Volume of a Solid-Revolution About X-Axis

[Justabeginner]

Homework Statement

Consider the region bounded by the curves y= (x)/(1-x) , x= 0, x=(1/2), y=0.
Calculate the volume of the solid that is created when this region is revolved about the x-axis.

Homework Equations

The Attempt at a Solution

This is the work I have so far, but it seems to be giving me undefined answers, and I know this can't possibly be right.

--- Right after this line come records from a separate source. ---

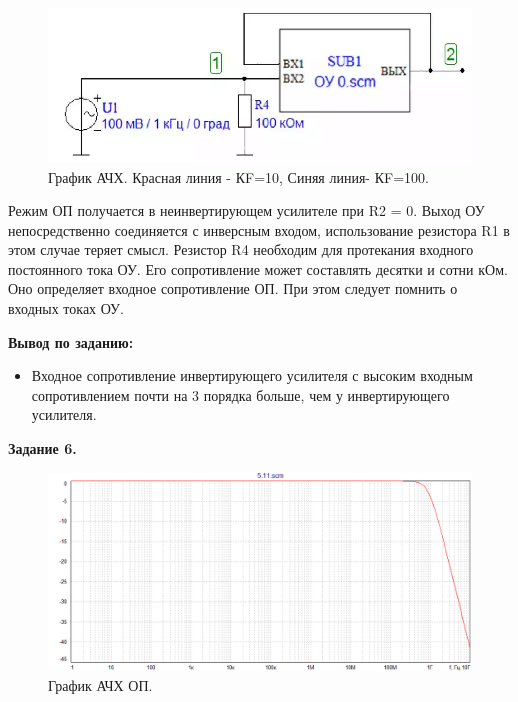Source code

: \documentclass[a4paper,14pt]{extarticle}
\begin{document}
    \begin{figure}[h!]
        \begin{center}
            \includegraphics[scale=0.5]{14.png}
        \end{center}
        \vspace{-0.7cm}
        \caption{График АЧХ. Красная линия - КF=10, Синяя линия- КF=100.}
    \end{figure}

    Режим ОП получается в неинвертирующем усилителе при R2 = 0. Выход ОУ 
    непосредственно соединяется с инверсным входом, использование резистора 
    R1 в этом случае теряет смысл. Резистор R4 необходим для протекания 
    входного постоянного тока ОУ. Его сопротивление может составлять 
    десятки и сотни кОм. Оно определяет входное сопротивление ОП. При этом 
    следует помнить о входных токах ОУ.

    \textbf{Вывод по заданию:}

    \begin{itemize}
        \item Входное сопротивление инвертирующего усилителя с высоким входным сопротивлением почти на 3 порядка больше, чем у инвертирующего усилителя.
    \end{itemize}

    \newpage

    \begin{center}
        \textbf{Задание 6.}
    \end{center}
    \vspace{-0,5cm}
    \begin{figure}[h!]
        \begin{center}
            \includegraphics[scale=0.5]{15.png}
        \end{center}
        \vspace{-0.7cm}
        \caption{График АЧХ ОП.}
    \end{figure}
\end{document}
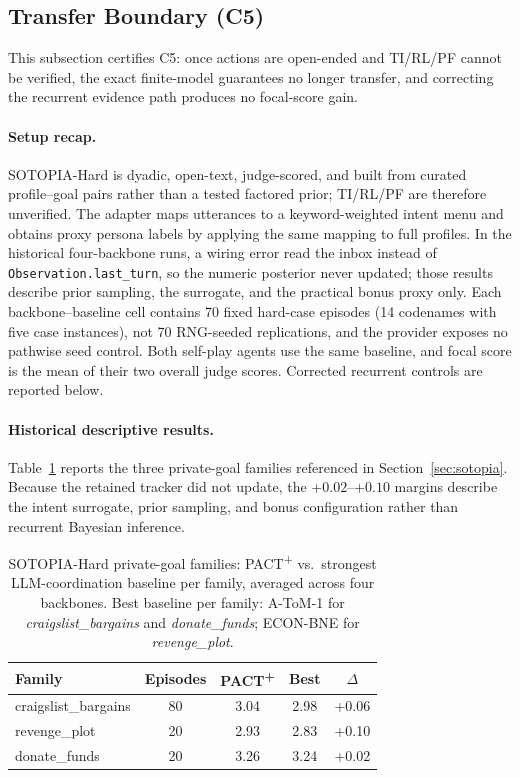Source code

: \subsection{Transfer Boundary (C5)}
\label{app:sotopia-detail}

This subsection certifies C5: once actions are open-ended and TI/RL/PF cannot be verified, the exact finite-model guarantees no longer transfer, and correcting the recurrent evidence path produces no focal-score gain.

\paragraph{Setup recap.} SOTOPIA-Hard \citep{zhou2024sotopia} is dyadic, open-text, judge-scored, and built from curated profile--goal pairs rather than a tested factored prior; TI/RL/PF are therefore unverified. The adapter maps utterances to a keyword-weighted intent menu and obtains proxy persona labels by applying the same mapping to full profiles. In the historical four-backbone runs, a wiring error read the inbox instead of \texttt{Observation.last\_turn}, so the numeric posterior never updated; those results describe prior sampling, the surrogate, and the practical bonus proxy only. Each backbone--baseline cell contains 70 fixed hard-case episodes (14 codenames with five case instances), not 70 RNG-seeded replications, and the provider exposes no pathwise seed control. Both self-play agents use the same baseline, and focal score is the mean of their two overall judge scores. Corrected recurrent controls are reported below.

\paragraph{Historical descriptive results.} Table~\ref{tab:sotopia-pf-families} reports the three private-goal families referenced in Section~\ref{sec:sotopia}. Because the retained tracker did not update, the $+0.02$--$+0.10$ margins describe the intent surrogate, prior sampling, and bonus configuration rather than recurrent Bayesian inference.

\begin{table}[h]
\centering\small
\caption{SOTOPIA-Hard private-goal families: PACT\textsuperscript{+} vs.\ strongest LLM-coordination baseline per family, averaged across four backbones. Best baseline per family: A-ToM-1 for \emph{craigslist\_bargains} and \emph{donate\_funds}; ECON-BNE for \emph{revenge\_plot}.}
\label{tab:sotopia-pf-families}
\setlength{\tabcolsep}{6pt}
\begin{tabular}{@{}lcccc@{}}
\toprule
Family & Episodes & PACT\textsuperscript{+} & Best & $\Delta$ \\
\midrule
craigslist\_bargains & 80  & 3.04 & 2.98 & +0.06 \\
revenge\_plot        & 20 & 2.93 & 2.83 & +0.10 \\
donate\_funds        & 20  & 3.26 & 3.24 & +0.02 \\
\bottomrule
\end{tabular}
\end{table}

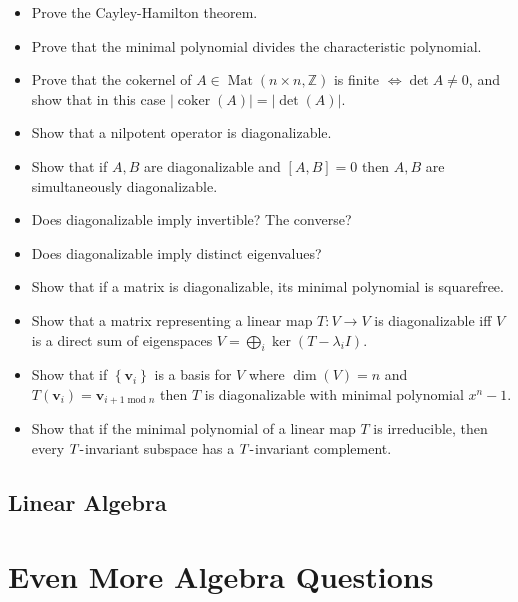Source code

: \begin{itemize}
\tightlist
\item
  Prove the Cayley-Hamilton theorem.
\item
  Prove that the minimal polynomial divides the characteristic
  polynomial.
\item
  Prove that the cokernel of
  \(A\in \operatorname{Mat}(n\times n, {\mathbb{Z}})\) is finite
  \(\iff \operatorname{det}A \neq 0\), and show that in this case
  \({\left\lvert {\operatorname{coker}(A)} \right\rvert} = {\left\lvert {\operatorname{det}(A)} \right\rvert}\).
\item
  Show that a nilpotent operator is diagonalizable.
\item
  Show that if \(A,B\) are diagonalizable and \([A, B] = 0\) then
  \(A,B\) are simultaneously diagonalizable.
\item
  Does diagonalizable imply invertible? The converse?
\item
  Does diagonalizable imply distinct eigenvalues?
\item
  Show that if a matrix is diagonalizable, its minimal polynomial is
  squarefree.
\item
  Show that a matrix representing a linear map \(T:V\to V\) is
  diagonalizable iff \(V\) is a direct sum of eigenspaces
  \(V = \bigoplus_i \ker(T -\lambda_i I)\).
\item
  Show that if \(\left\{{\mathbf{v}_i}\right\}\) is a basis for \(V\)
  where \(\dim(V) = n\) and
  \(T(\mathbf{v}_i) = \mathbf{v}_{i+1 \operatorname{mod}n}\) then \(T\)
  is diagonalizable with minimal polynomial \(x^n-1\).
\item
  Show that if the minimal polynomial of a linear map \(T\) is
  irreducible, then every \(T{\hbox{-}}\)invariant subspace has a
  \(T{\hbox{-}}\)invariant complement.
\end{itemize}

\hypertarget{linear-algebra-1}{%
\subsection{Linear Algebra}\label{linear-algebra-1}}


\hypertarget{even-more-algebra-questions}{%
\section{Even More Algebra
Questions}\label{even-more-algebra-questions}}

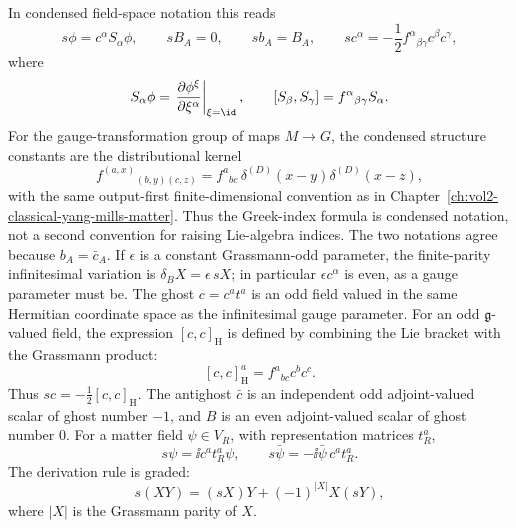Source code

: In condensed field-space notation this reads
\begin{equation}
  s\phi=c^\alpha S_\alpha\phi,\qquad
  sB_A=0,\qquad
  sb_A=B_A,\qquad
  sc^\alpha=-\frac12f^\alpha{}_{\beta\gamma}c^\beta c^\gamma,
  \label{eq:brst-condensed-transformations}
\end{equation}
where
\[
  S_\alpha\phi
  =
  \left.
  \frac{\partial\phi^\xi}{\partial\xi^\alpha}
  \right|_{\xi=\id},
  \qquad
  [S_\beta,S_\gamma]=f^\alpha{}_{\beta\gamma}S_\alpha .
\]
For the gauge-transformation group of maps \(M\to G\), the condensed structure
constants are the distributional kernel
\[
  f^{(a,x)}{}_{(b,y)(c,z)}
  =
  f^a{}_{bc}\,\delta^{(D)}(x-y)\delta^{(D)}(x-z),
\]
with the same output-first finite-dimensional convention as in
Chapter~\ref{ch:vol2-classical-yang-mills-matter}.  Thus the Greek-index
formula is condensed notation, not a second convention for raising Lie-algebra
indices.  The two notations agree because \(b_A=\bar c_A\).  If \(\epsilon\) is a
constant Grassmann-odd parameter, the finite-parity infinitesimal variation is
\(\delta_B X=\epsilon\,sX\); in particular \(\epsilon c^\alpha\) is even, as a
gauge parameter must be.
The ghost \(c=c^a t^a\) is an odd field valued in the same Hermitian coordinate
space as the infinitesimal gauge parameter.  For an odd \(\mathfrak g\)-valued
field, the expression \([c,c]_{\mathrm H}\) is defined by combining the Lie
bracket with the Grassmann product:
\[
  [c,c]_{\mathrm H}^a=f^a{}_{bc}c^b c^c .
\]
Thus \(sc=-\frac12[c,c]_{\mathrm H}\).  The antighost \(\bar c\) is an
independent odd adjoint-valued scalar of ghost number \(-1\), and \(B\) is an
even adjoint-valued scalar of ghost number \(0\).
For a matter field \(\psi\in V_R\), with representation matrices \(t_R^a\),
\begin{equation}
  s\psi=\ii c^a t_R^a\psi,
  \qquad
  s\bar\psi=-\ii\bar\psi\,c^a t_R^a .
  \label{eq:brst-matter-transformations}
\end{equation}
The derivation rule is graded:
\[
  s(XY)=(sX)Y+(-1)^{|X|}X(sY),
\]
where \(|X|\) is the Grassmann parity of \(X\).


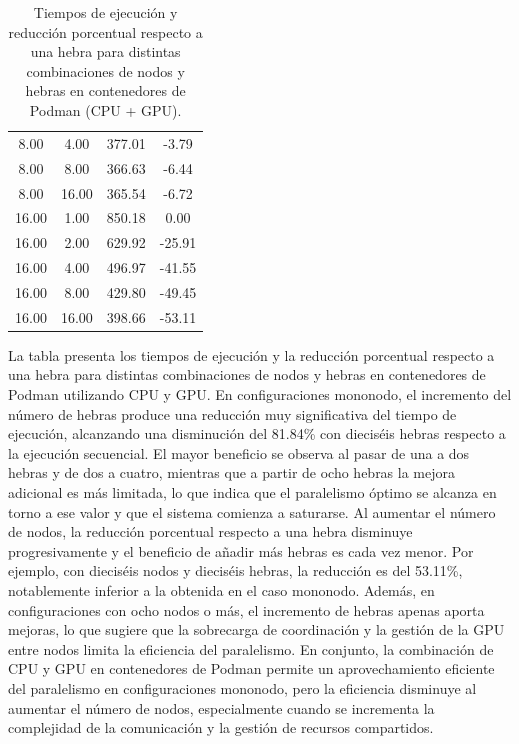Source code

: \begin{table}[ht]
\begin{tabular}{|c|c|c|c|}
        8.00           & 4.00            & 377.01              & -3.79                          \\
        8.00           & 8.00            & 366.63              & -6.44                          \\
        8.00           & 16.00           & 365.54              & -6.72                          \\
        16.00          & 1.00            & 850.18              & 0.00                           \\
        16.00          & 2.00            & 629.92              & -25.91                         \\
        16.00          & 4.00            & 496.97              & -41.55                         \\
        16.00          & 8.00            & 429.80              & -49.45                         \\
        16.00          & 16.00           & 398.66              & -53.11                         \\
        \hline
    \end{tabular}
    \caption{Tiempos de ejecución y reducción porcentual respecto a una hebra para distintas combinaciones de nodos y hebras en contenedores de Podman (CPU + GPU).}
    \label{tab:thread_sweep_ubuntu_podman_gpu_time}
\end{table}

La tabla presenta los tiempos de ejecución y la reducción porcentual respecto a una hebra para distintas combinaciones de nodos y hebras en contenedores de Podman utilizando CPU y GPU. En configuraciones mononodo, el incremento del número de hebras produce una reducción muy significativa del tiempo de ejecución, alcanzando una disminución del 81.84\% con dieciséis hebras respecto a la ejecución secuencial. El mayor beneficio se observa al pasar de una a dos hebras y de dos a cuatro, mientras que a partir de ocho hebras la mejora adicional es más limitada, lo que indica que el paralelismo óptimo se alcanza en torno a ese valor y que el sistema comienza a saturarse. Al aumentar el número de nodos, la reducción porcentual respecto a una hebra disminuye progresivamente y el beneficio de añadir más hebras es cada vez menor. Por ejemplo, con dieciséis nodos y dieciséis hebras, la reducción es del 53.11\%, notablemente inferior a la obtenida en el caso mononodo. Además, en configuraciones con ocho nodos o más, el incremento de hebras apenas aporta mejoras, lo que sugiere que la sobrecarga de coordinación y la gestión de la GPU entre nodos limita la eficiencia del paralelismo. En conjunto, la combinación de CPU y GPU en contenedores de Podman permite un aprovechamiento eficiente del paralelismo en configuraciones mononodo, pero la eficiencia disminuye al aumentar el número de nodos, especialmente cuando se incrementa la complejidad de la comunicación y la gestión de recursos compartidos.

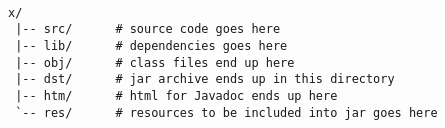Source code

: {\small
\begin{verbatim}

x/
 |-- src/      # source code goes here
 |-- lib/      # dependencies goes here
 |-- obj/      # class files end up here
 |-- dst/      # jar archive ends up in this directory
 |-- htm/      # html for Javadoc ends up here
 `-- res/      # resources to be included into jar goes here

\end{verbatim}
}

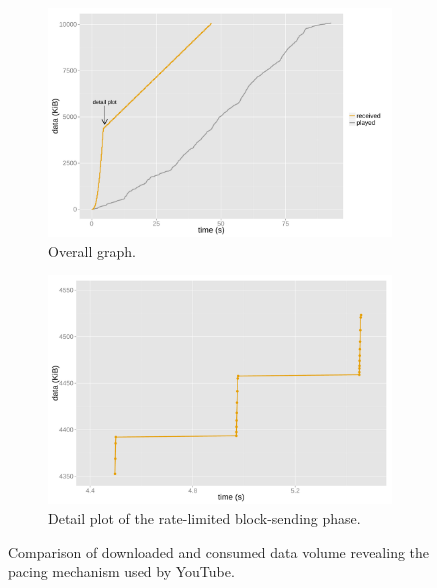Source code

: \begin{figure}[htbp]
	\centering
	\begin{subfigure}[b]{0.9\textwidth}
		\centering
		\includegraphics[width=\textwidth]{images/R-blocktransfer.pdf}
		\caption{Overall graph.}
		\label{c3:fig:blocktransfer-overall}
	\end{subfigure}

	\begin{subfigure}[b]{0.9\textwidth}
		\centering
		\includegraphics[width=\textwidth]{images/R-blocktransferdetail.pdf}
		\caption{Detail plot of the rate-limited block-sending phase.}
		\label{c3:fig:blocktransfer-detail}
	\end{subfigure}
\caption{Comparison of downloaded and consumed data volume revealing the pacing mechanism used by YouTube.}
\label{c3:fig:blocktransfer}
\end{figure}

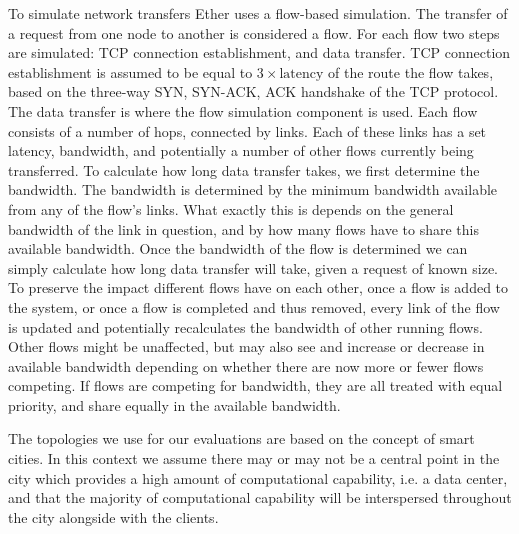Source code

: \documentclass[draft,final]{vutinfth} %
\begin{document}
To simulate network transfers Ether uses a flow-based simulation.
The transfer of a request from one node to another is considered a flow.
For each flow two steps are simulated: TCP connection establishment, and data transfer.
TCP connection establishment is assumed to be equal to $ 3 \times \text{latency}$ of the route the flow takes, based on the three-way SYN, SYN-ACK, ACK handshake of the TCP protocol.\\
The data transfer is where the flow simulation component is used.
Each flow consists of a number of hops, connected by links.
Each of these links has a set latency, bandwidth, and potentially a number of other flows currently being transferred.
To calculate how long data transfer takes, we first determine the bandwidth.
The bandwidth is determined by the minimum bandwidth available from any of the flow's links.
What exactly this is depends on the general bandwidth of the link in question, and by how many flows have to share this available bandwidth.
Once the bandwidth of the flow is determined we can simply calculate how long data transfer will take, given a request of known size.
To preserve the impact different flows have on each other, once a flow is added to the system, or once a flow is completed and thus removed, every link of the flow is updated and potentially recalculates the bandwidth of other running flows.
Other flows might be unaffected, but may also see and increase or decrease in available bandwidth depending on whether there are now more or fewer flows competing.
If flows are competing for bandwidth, they are all treated with equal priority, and share equally in the available bandwidth.


The topologies we use for our evaluations are based on the concept of smart cities\cite{suSmartCityApplications2011}.
In this context we assume there may or may not be a central point in the city which provides a high amount of computational capability, i.e. a data center, and that the majority of computational capability will be interspersed throughout the city alongside with the clients.
\end{document}
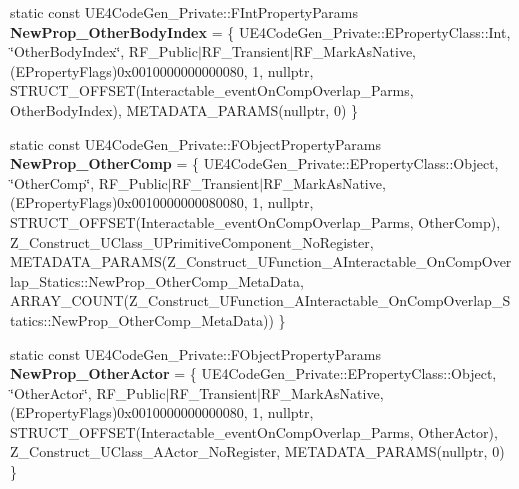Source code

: \begin{DoxyCompactItemize}
static const U\+E4\+Code\+Gen\+\_\+\+Private\+::\+F\+Int\+Property\+Params {\bfseries New\+Prop\+\_\+\+Other\+Body\+Index} = \{ U\+E4\+Code\+Gen\+\_\+\+Private\+::\+E\+Property\+Class\+::\+Int, \char`\"{}Other\+Body\+Index\char`\"{}, R\+F\+\_\+\+Public$\vert$R\+F\+\_\+\+Transient$\vert$R\+F\+\_\+\+Mark\+As\+Native, (E\+Property\+Flags)0x0010000000000080, 1, nullptr, S\+T\+R\+U\+C\+T\+\_\+\+O\+F\+F\+S\+E\+T(\+Interactable\+\_\+event\+On\+Comp\+Overlap\+\_\+\+Parms, Other\+Body\+Index), M\+E\+T\+A\+D\+A\+T\+A\+\_\+\+P\+A\+R\+A\+M\+S(nullptr, 0) \}
\item 
\mbox{\label{struct_z___construct___u_function___a_interactable___on_comp_overlap___statics_a24ba1c01dbd81e894335e49b6c4a17ce}} 
static const U\+E4\+Code\+Gen\+\_\+\+Private\+::\+F\+Object\+Property\+Params {\bfseries New\+Prop\+\_\+\+Other\+Comp} = \{ U\+E4\+Code\+Gen\+\_\+\+Private\+::\+E\+Property\+Class\+::\+Object, \char`\"{}Other\+Comp\char`\"{}, R\+F\+\_\+\+Public$\vert$R\+F\+\_\+\+Transient$\vert$R\+F\+\_\+\+Mark\+As\+Native, (E\+Property\+Flags)0x0010000000080080, 1, nullptr, S\+T\+R\+U\+C\+T\+\_\+\+O\+F\+F\+S\+E\+T(\+Interactable\+\_\+event\+On\+Comp\+Overlap\+\_\+\+Parms, Other\+Comp), Z\+\_\+\+Construct\+\_\+\+U\+Class\+\_\+\+U\+Primitive\+Component\+\_\+\+No\+Register, M\+E\+T\+A\+D\+A\+T\+A\+\_\+\+P\+A\+R\+A\+M\+S(\+Z\+\_\+\+Construct\+\_\+\+U\+Function\+\_\+\+A\+Interactable\+\_\+\+On\+Comp\+Overlap\+\_\+\+Statics\+::\+New\+Prop\+\_\+\+Other\+Comp\+\_\+\+Meta\+Data, A\+R\+R\+A\+Y\+\_\+\+C\+O\+U\+N\+T(\+Z\+\_\+\+Construct\+\_\+\+U\+Function\+\_\+\+A\+Interactable\+\_\+\+On\+Comp\+Overlap\+\_\+\+Statics\+::\+New\+Prop\+\_\+\+Other\+Comp\+\_\+\+Meta\+Data)) \}
\item 
\mbox{\label{struct_z___construct___u_function___a_interactable___on_comp_overlap___statics_a5df8ed5753ec9565bdcf321f4bb9aa36}} 
static const U\+E4\+Code\+Gen\+\_\+\+Private\+::\+F\+Object\+Property\+Params {\bfseries New\+Prop\+\_\+\+Other\+Actor} = \{ U\+E4\+Code\+Gen\+\_\+\+Private\+::\+E\+Property\+Class\+::\+Object, \char`\"{}Other\+Actor\char`\"{}, R\+F\+\_\+\+Public$\vert$R\+F\+\_\+\+Transient$\vert$R\+F\+\_\+\+Mark\+As\+Native, (E\+Property\+Flags)0x0010000000000080, 1, nullptr, S\+T\+R\+U\+C\+T\+\_\+\+O\+F\+F\+S\+E\+T(\+Interactable\+\_\+event\+On\+Comp\+Overlap\+\_\+\+Parms, Other\+Actor), Z\+\_\+\+Construct\+\_\+\+U\+Class\+\_\+\+A\+Actor\+\_\+\+No\+Register, M\+E\+T\+A\+D\+A\+T\+A\+\_\+\+P\+A\+R\+A\+M\+S(nullptr, 0) \}

\end{DoxyCompactItemize}

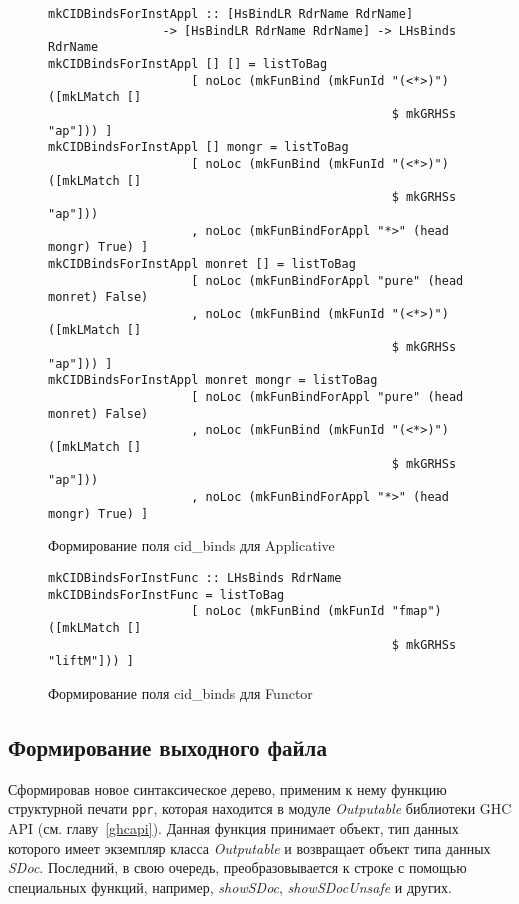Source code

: \begin{figure}[h]
\hrulefill
\begin{lstlisting}
mkCIDBindsForInstAppl :: [HsBindLR RdrName RdrName]
                -> [HsBindLR RdrName RdrName] -> LHsBinds RdrName
mkCIDBindsForInstAppl [] [] = listToBag 
                    [ noLoc (mkFunBind (mkFunId "(<*>)") ([mkLMatch [] 
                                                $ mkGRHSs "ap"])) ]
mkCIDBindsForInstAppl [] mongr = listToBag
                    [ noLoc (mkFunBind (mkFunId "(<*>)") ([mkLMatch [] 
                                                $ mkGRHSs "ap"]))
                    , noLoc (mkFunBindForAppl "*>" (head mongr) True) ]
mkCIDBindsForInstAppl monret [] = listToBag
                    [ noLoc (mkFunBindForAppl "pure" (head monret) False)
                    , noLoc (mkFunBind (mkFunId "(<*>)") ([mkLMatch [] 
                                                $ mkGRHSs "ap"])) ]
mkCIDBindsForInstAppl monret mongr = listToBag
                    [ noLoc (mkFunBindForAppl "pure" (head monret) False)
                    , noLoc (mkFunBind (mkFunId "(<*>)") ([mkLMatch [] 
                                                $ mkGRHSs "ap"]))
                    , noLoc (mkFunBindForAppl "*>" (head mongr) True) ]
\end{lstlisting}
\hrulefill
\caption{Формирование поля cid\_binds для Applicative}\label{cidbindsappl}
\end{figure}

\begin{figure}[h]
\hrulefill
\begin{lstlisting}
mkCIDBindsForInstFunc :: LHsBinds RdrName
mkCIDBindsForInstFunc = listToBag
                    [ noLoc (mkFunBind (mkFunId "fmap") ([mkLMatch [] 
                                                $ mkGRHSs "liftM"])) ]
\end{lstlisting}
\hrulefill
\caption{Формирование поля cid\_binds для Functor}\label{cidbindsfunc}
\end{figure}
\subsection{Формирование выходного файла}
Сформировав новое синтаксическое дерево, применим к нему функцию структурной печати \lstinline{ppr}, которая находится в модуле \textit{Outputable} библиотеки GHC API (см. главу~\ref{ghcapi}). Данная функция принимает объект, тип данных которого имеет экземпляр класса \textit{Outputable} и возвращает объект типа данных \textit{SDoc}. Последний, в свою очередь, преобразовывается к строке с помощью специальных функций, например, \textit{showSDoc}, \textit{showSDocUnsafe} и других.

V= \int_{0}^{\frac{1}{2}} [\frac{x}{1-x}]^{2}\, dx Whole thing is squared, by the way.
∏ * \int_{0}^{\frac{1}{2}} [\frac{x}{1-x}]^{2}\, dx
∏ * (\left. x + \frac{1}{(1-x)} + 2 ln (x-1))\right|_{0}^{\frac{1}{2}}

Would appreciate any help on this as I've been working on it for hours and can't seem to figure out what's going on. Thank you.

 

[rock.freak667]

I believe your integral is correct though you might need to change 2ln(x-1) to ln(x-1)² to not get an undefined answer.

 

[STEMucator]

Use this :

$2ln(x-1) = ln(x^2-2x+1)$ and it will evaluate properly.

 

[Justabeginner]

So now I get:

pi * (x + 1/(1-x) + ln(x-1)^(2) | 0 and 1/2 being lower and upper limits of integration respectively
pi(0.5 + 2 + ln(1/4)) - pi (0 + 1 + 0)
5/2*(pi) + ln(1/4)*pi - pi
3/2*(pi) + ln(1/4)*pi

Is this correct? Thank you !

 

[haruspex]

I agree with you answer.
In your initial post, the error is that $\int\frac {dx}x = \ln(|x|)$.
Fwiw, you can avoid that complication and the partial fractions by substituting w = 1-x.

 

[vanhees71]

Also don't forget that there's a factor \pi missing. The volume is
V=\pi \int_{x_0}^{x_1} \mathrm{d} x \; [f(x)]^2.
This is easily seen from the geometric derivation of the integral, which sums infinitesimal cylindrical discs of height \mathrm{d} x and radius f(x).